══ Input data ══

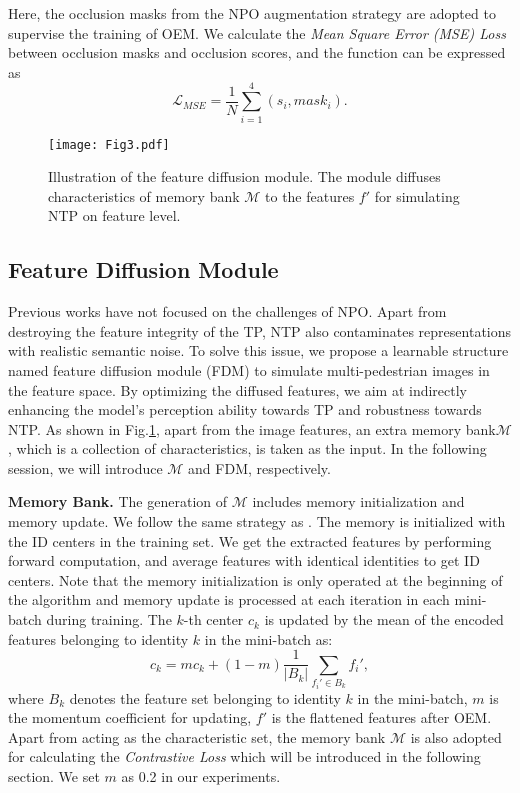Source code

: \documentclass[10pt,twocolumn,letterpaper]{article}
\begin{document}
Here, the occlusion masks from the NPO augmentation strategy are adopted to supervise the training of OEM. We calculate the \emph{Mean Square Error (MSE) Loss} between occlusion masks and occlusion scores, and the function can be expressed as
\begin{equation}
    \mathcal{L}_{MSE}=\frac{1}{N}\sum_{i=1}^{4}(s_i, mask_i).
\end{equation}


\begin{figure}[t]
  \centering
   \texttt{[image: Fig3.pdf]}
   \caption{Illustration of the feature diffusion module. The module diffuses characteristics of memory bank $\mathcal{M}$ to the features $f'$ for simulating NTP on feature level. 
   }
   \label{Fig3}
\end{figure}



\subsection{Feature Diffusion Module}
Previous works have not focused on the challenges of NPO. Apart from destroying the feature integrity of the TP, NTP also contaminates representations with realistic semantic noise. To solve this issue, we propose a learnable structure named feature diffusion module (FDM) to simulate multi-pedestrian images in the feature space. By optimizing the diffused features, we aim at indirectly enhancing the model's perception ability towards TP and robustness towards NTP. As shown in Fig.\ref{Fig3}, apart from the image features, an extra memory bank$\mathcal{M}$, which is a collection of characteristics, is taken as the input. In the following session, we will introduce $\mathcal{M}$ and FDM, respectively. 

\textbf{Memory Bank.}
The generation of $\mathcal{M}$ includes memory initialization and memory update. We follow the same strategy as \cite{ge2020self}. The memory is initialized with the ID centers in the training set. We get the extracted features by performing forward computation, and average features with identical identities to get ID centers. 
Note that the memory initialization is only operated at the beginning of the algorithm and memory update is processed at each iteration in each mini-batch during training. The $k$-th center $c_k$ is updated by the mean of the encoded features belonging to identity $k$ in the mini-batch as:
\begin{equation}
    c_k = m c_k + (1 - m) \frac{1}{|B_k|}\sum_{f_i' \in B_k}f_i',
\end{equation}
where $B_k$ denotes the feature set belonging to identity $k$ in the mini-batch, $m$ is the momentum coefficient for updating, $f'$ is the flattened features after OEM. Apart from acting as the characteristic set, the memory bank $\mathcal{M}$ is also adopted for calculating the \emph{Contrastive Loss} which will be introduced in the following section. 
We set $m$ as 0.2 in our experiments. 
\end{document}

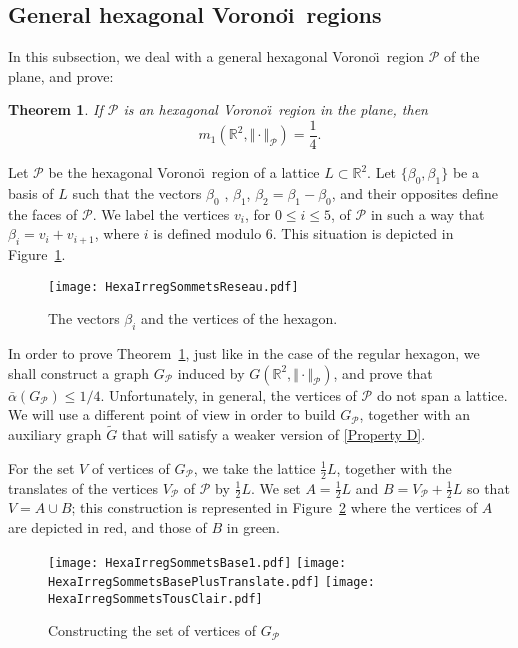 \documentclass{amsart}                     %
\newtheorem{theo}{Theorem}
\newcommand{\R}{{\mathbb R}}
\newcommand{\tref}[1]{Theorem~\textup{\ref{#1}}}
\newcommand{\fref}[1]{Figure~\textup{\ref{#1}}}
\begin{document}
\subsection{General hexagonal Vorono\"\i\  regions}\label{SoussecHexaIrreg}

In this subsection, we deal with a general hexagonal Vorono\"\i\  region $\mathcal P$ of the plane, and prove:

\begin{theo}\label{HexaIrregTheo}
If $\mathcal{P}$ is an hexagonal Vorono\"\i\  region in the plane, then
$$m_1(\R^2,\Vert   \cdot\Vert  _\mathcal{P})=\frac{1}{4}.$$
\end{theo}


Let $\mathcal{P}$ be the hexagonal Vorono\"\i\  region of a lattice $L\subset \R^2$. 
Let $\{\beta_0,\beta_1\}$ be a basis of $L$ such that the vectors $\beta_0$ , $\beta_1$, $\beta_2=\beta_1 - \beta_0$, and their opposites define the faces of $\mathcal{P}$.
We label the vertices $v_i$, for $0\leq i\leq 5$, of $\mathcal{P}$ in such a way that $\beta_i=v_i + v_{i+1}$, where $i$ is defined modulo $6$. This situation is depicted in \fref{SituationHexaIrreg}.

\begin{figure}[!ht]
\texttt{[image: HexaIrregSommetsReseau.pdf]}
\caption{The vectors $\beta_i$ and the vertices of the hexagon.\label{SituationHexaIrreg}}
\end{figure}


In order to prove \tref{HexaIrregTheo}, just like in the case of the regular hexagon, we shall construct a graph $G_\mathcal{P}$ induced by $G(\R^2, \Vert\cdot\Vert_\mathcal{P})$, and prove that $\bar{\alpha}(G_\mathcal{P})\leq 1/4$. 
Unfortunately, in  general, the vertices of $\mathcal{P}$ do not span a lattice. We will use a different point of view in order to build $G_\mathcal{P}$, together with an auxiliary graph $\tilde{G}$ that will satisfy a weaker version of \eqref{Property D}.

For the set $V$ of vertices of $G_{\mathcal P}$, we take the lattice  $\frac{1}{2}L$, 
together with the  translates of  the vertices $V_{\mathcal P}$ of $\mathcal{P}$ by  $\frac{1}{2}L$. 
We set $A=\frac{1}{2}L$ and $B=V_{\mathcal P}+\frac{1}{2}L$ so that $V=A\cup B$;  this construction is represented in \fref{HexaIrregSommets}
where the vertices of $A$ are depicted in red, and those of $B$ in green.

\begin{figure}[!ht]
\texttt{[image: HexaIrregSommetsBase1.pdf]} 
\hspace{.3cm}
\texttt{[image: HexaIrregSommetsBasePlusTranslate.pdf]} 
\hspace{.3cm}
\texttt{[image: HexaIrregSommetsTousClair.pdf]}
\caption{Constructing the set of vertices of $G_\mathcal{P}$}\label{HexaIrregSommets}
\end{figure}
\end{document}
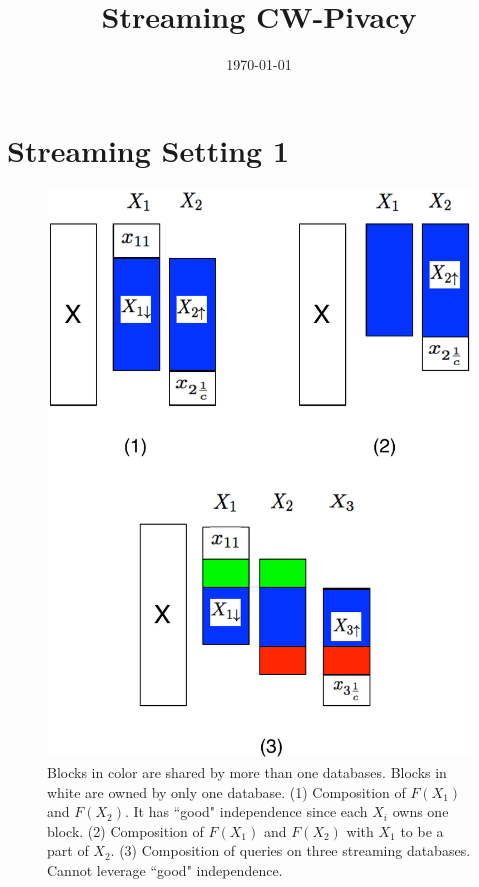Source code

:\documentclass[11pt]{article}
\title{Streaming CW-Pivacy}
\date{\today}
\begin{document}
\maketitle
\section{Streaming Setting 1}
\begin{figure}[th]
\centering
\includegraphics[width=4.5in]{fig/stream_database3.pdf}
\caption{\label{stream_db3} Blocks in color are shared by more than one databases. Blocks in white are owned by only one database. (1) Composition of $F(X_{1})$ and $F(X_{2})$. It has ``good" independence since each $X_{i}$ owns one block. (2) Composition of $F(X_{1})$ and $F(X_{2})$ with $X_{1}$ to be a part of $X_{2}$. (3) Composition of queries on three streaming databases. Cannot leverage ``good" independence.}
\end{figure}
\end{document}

═══
══ Input data ══

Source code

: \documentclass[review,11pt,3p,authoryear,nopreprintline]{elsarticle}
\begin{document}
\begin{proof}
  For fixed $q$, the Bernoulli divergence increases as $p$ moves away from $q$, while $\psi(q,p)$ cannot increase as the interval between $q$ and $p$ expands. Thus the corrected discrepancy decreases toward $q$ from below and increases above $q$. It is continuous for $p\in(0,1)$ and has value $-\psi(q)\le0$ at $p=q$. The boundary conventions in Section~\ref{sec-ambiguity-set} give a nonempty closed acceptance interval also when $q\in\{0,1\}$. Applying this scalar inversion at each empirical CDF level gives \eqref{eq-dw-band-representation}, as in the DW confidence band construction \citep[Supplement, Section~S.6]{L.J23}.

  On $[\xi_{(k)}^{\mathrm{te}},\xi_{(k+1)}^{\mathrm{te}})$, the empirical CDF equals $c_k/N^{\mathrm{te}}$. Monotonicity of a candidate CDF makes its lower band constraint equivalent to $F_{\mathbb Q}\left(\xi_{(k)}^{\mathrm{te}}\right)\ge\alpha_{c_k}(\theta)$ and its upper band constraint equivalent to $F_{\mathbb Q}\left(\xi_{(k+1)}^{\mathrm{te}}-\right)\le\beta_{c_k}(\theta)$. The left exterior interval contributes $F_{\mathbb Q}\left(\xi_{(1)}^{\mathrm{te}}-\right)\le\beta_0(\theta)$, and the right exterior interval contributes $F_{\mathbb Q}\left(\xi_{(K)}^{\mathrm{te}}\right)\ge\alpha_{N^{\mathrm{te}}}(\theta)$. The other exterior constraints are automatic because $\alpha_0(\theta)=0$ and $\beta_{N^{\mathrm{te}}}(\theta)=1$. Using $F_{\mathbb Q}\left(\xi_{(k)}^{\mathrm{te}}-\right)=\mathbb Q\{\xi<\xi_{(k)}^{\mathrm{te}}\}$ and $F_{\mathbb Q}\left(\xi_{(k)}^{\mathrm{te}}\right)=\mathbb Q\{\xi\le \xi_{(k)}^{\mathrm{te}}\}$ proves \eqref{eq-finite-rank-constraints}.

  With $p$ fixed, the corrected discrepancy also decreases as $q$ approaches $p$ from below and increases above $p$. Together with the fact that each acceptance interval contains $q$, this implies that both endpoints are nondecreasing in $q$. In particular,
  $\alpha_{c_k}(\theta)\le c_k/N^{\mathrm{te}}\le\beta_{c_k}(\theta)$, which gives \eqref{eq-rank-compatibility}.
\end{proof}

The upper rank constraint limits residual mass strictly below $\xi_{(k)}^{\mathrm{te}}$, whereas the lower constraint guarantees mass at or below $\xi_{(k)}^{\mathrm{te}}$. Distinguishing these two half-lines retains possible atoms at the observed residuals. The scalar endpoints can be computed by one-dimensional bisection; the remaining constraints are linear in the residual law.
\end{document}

═══
══ Input data ══

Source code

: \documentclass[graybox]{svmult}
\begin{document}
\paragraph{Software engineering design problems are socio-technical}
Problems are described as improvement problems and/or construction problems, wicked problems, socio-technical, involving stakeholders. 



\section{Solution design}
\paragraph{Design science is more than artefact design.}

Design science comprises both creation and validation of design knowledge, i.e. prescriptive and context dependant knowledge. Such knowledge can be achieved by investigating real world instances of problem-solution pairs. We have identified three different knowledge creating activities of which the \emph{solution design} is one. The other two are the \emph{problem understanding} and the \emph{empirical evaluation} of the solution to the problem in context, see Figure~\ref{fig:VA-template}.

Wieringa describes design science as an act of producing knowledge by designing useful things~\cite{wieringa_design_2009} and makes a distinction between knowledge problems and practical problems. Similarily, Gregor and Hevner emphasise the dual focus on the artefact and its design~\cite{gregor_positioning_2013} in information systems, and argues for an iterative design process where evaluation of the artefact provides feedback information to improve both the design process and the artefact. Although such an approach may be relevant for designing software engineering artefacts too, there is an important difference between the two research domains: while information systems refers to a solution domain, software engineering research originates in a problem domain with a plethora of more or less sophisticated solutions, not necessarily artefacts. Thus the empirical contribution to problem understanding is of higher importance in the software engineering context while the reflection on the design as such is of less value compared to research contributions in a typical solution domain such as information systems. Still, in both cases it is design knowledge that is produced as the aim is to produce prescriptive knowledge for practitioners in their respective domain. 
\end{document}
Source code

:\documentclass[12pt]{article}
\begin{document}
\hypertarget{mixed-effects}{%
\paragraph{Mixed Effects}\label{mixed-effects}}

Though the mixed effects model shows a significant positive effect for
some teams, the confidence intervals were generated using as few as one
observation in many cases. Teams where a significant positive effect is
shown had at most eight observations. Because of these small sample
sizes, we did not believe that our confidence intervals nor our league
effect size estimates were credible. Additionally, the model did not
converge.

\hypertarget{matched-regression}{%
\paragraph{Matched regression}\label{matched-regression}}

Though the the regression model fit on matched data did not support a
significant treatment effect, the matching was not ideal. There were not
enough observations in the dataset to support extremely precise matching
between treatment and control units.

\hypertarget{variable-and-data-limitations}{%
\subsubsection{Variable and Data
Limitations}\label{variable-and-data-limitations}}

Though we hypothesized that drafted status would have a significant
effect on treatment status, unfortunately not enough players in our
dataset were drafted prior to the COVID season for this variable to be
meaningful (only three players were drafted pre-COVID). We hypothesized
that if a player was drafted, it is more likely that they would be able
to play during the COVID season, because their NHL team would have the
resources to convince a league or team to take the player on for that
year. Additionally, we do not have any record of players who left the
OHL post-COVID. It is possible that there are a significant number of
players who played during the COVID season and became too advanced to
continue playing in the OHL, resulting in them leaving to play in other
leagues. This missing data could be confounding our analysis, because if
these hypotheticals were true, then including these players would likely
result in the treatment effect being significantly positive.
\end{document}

═══

## [What to do]
Scan the records for the word "technical", and copy each line where it is found.

## [Exercise response]
\paragraph{Software engineering design problems are socio-technical}
Problems are described as improvement problems and/or construction problems, wicked problems, socio-technical, involving stakeholders. 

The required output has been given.